## Task description
Scan the data below for the string "https". Copy every line where it appears.

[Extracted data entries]
=== Section Start ===

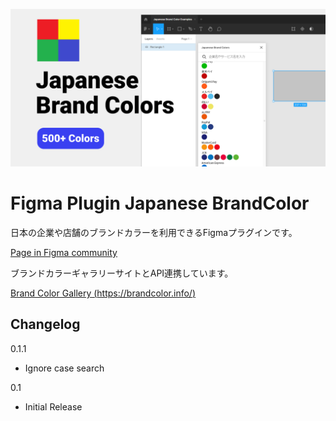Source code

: ![Japanese Brand Colors](/cover.png)

# Figma Plugin Japanese BrandColor

日本の企業や店舗のブランドカラーを利用できるFigmaプラグインです。

[Page in Figma community](https://www.figma.com/community/plugin/955011817910389142/Japanese-Brand-Colors)


ブランドカラーギャラリーサイトとAPI連携しています。

[Brand Color Gallery (https://brandcolor.info/)](https://brandcolor.info/)


## Changelog
0.1.1
- Ignore case search

0.1
- Initial Release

=== Section End ===

## Output of the task
[Page in Figma community](https://www.figma.com/community/plugin/955011817910389142/Japanese-Brand-Colors)
[Brand Color Gallery (https://brandcolor.info/)](https://brandcolor.info/)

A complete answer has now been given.